Segment Open

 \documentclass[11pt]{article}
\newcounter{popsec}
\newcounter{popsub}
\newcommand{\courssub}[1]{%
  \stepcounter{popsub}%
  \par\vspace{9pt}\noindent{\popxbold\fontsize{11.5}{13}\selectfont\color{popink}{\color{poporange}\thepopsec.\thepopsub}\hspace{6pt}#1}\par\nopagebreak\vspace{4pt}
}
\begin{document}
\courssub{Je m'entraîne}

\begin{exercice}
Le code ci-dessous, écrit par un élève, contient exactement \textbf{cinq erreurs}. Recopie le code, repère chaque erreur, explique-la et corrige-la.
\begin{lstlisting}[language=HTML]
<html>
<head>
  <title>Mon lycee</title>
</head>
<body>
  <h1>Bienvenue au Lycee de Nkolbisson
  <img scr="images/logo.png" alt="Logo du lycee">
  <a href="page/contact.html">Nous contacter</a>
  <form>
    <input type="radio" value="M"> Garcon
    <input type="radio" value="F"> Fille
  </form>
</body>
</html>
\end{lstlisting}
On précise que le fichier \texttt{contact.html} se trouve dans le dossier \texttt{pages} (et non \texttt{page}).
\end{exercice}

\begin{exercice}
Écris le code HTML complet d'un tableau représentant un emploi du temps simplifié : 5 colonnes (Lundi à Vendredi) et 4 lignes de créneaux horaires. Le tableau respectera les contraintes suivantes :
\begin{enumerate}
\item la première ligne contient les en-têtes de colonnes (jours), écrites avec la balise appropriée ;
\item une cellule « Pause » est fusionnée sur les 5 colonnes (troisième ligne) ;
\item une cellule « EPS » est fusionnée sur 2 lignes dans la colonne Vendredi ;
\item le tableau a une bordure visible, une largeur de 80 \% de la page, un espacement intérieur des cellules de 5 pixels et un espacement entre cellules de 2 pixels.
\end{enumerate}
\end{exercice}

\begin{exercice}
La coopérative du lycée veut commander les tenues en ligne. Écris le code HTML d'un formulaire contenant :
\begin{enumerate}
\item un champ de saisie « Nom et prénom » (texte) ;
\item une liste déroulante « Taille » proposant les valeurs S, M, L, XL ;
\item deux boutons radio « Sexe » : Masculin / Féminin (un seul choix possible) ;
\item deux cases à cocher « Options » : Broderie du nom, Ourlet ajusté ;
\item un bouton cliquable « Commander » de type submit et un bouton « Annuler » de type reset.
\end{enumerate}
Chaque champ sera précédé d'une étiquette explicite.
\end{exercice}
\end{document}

Segment Closed

WHAT YOU ARE ASKED TO DO: In the answer, include exactly the lines from the line containing "de type reset." through the end of the data, and nothing else.

OUTPUT BELOW:
\item un bouton cliquable « Commander » de type submit et un bouton « Annuler » de type reset.
\end{enumerate}
Chaque champ sera précédé d'une étiquette explicite.
\end{exercice}
\end{document}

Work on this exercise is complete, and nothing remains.